◆ Task statement
I would like each line of the data that holds the word "Fitbit" copied out.

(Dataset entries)
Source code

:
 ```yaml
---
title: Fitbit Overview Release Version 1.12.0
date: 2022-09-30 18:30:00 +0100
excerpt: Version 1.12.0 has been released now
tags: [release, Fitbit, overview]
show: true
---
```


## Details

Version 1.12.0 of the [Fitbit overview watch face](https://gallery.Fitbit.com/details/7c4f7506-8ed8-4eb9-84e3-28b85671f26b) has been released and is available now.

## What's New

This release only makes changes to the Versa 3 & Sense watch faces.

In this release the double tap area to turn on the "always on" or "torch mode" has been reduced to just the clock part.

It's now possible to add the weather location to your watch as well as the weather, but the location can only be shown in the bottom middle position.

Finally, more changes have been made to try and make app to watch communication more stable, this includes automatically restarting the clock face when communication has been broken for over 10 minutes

◆ Result below
title: Fitbit Overview Release Version 1.12.0
tags: [release, Fitbit, overview]
Version 1.12.0 of the [Fitbit overview watch face](https://gallery.Fitbit.com/details/7c4f7506-8ed8-4eb9-84e3-28b85671f26b) has been released and is available now.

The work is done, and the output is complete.